* _WHAT YOU HAVE TO DO_: Your answer should be one number: the count of lines in the data below that include "słowa".

(Items listed in a dataset)
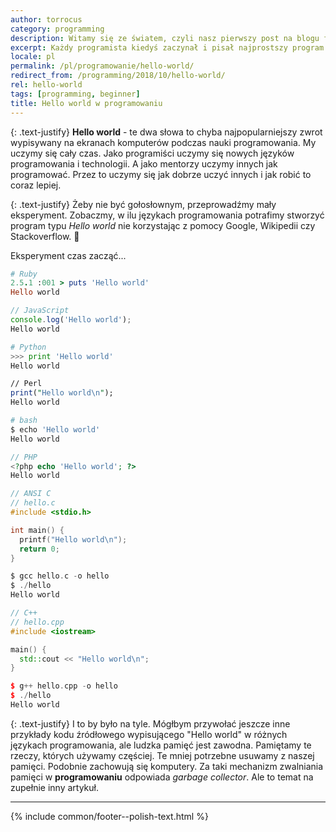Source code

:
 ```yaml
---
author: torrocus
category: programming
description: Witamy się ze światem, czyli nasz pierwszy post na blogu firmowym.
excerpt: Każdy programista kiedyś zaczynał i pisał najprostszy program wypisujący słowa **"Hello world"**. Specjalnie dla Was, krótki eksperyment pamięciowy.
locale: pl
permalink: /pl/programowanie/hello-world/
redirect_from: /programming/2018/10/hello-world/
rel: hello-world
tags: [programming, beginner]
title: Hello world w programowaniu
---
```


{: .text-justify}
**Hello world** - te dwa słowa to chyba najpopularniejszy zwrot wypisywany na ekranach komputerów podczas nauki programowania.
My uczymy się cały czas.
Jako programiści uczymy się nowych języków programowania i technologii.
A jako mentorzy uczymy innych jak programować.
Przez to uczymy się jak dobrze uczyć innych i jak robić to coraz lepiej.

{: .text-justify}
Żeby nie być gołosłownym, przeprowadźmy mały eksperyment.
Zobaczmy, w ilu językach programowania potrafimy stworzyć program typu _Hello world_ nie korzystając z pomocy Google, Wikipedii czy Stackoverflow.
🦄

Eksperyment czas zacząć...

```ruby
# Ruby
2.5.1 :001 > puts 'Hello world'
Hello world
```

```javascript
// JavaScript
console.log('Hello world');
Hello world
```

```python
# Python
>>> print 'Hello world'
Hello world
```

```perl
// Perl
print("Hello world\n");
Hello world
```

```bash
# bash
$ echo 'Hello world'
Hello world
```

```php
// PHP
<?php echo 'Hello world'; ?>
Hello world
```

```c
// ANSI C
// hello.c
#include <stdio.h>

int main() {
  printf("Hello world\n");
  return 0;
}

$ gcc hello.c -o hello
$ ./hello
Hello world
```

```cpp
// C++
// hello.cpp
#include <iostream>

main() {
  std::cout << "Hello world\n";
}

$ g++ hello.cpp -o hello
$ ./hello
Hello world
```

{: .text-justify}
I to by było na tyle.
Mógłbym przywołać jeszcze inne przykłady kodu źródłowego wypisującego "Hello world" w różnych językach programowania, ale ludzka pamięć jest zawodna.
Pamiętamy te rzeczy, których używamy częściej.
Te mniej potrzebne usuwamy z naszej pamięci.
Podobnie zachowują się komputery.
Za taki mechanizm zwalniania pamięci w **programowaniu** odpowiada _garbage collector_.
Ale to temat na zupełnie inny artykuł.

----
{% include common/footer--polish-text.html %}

---

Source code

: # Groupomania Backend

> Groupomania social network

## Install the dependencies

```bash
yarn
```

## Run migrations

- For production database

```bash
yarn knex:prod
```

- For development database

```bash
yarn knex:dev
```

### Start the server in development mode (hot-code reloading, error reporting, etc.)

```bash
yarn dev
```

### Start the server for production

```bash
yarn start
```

* _RESPONSE BELOW_: 2